Spielmann was educated at University College School and University College London. He soon established himself as an art journalist, writing for the Pall Mall Gazette from 1883 to 1890, most notably discussing the work of G. F. Watts.

==Career==
By the 1880s, Spielmann had become "one of the most powerful figures in the late Victorian art world". From 1887 to 1904 Spielmann edited the Magazine of Art. The influence of Impressionism and Aestheticism was particularly strong at this period, and under Spielmann's editorship, the journal encouraged lively debate about these movements. Spielmann commissioned articles from traditionalists like William Powell Frith and Millais as well as supporters of the new art. He also founded Black and White, a journal devoted to the print revival, and was a regular contributor to The Graphic, the Illustrated London News, and other periodicals."
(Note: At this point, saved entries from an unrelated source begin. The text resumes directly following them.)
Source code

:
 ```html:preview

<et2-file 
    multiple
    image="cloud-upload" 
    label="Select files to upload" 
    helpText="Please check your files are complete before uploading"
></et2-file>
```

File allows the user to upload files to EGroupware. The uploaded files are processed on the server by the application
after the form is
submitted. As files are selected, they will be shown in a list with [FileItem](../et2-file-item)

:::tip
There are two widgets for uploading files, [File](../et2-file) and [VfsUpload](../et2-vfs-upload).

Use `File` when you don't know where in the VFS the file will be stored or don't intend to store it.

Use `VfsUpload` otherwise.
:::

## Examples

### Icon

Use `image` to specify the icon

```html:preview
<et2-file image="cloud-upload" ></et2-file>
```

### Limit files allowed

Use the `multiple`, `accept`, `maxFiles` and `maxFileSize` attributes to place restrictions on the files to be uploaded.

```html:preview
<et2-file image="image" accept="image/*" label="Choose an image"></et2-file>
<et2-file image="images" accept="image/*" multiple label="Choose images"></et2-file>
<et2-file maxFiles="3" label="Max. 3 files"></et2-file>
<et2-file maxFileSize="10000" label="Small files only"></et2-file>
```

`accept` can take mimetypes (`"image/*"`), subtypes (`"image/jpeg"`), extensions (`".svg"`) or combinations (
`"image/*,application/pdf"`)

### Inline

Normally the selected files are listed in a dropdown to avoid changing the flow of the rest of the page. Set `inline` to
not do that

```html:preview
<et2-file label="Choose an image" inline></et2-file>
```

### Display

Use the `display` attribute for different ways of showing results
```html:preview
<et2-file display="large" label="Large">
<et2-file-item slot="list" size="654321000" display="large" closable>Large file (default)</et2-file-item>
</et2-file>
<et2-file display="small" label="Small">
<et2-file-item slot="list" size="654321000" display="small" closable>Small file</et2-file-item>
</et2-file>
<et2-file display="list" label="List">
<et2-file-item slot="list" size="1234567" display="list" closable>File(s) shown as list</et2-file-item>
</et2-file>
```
Spielmann was also active in arts administration and was closely involved with the controversy over the Chantrey Bequest, which led to his altering the conditions under which works were purchased for the bequest by the Royal Academy of Arts. He was the juror for England in the 1898 Brussels Fine Art Exhibition. He also advised internationally on art collecting. He was a member of the Athenaeum.

Spielmann was himself essentially a traditionalist who resisted the advance of Post-Impressionist and modern art. He typically emphasised masculine and decisive qualities in art, for example describing the sculptor George Anderson Lawson as "strong, manly and artistic". For Spielmann, Millais epitomised these qualities. With the rise of Modernism, Spielmann's influence became increasingly marginal.

==Family life==
In 1880, Spielmann married his first cousin, Mabel Henriette Samuel (1862-1938), sister of Herbert Samuel; they had one son, Percy Edwin Spielmann (1881-1964). Mabel was herself an accomplished writer, best known as a children's author, but also a biographer of Charlotte Brontë and a writer on the history of art. As a children's author, Mabel Spielmann is probably best known for her 1909 work: The Rainbow Book: Tales of Fun and Fancy.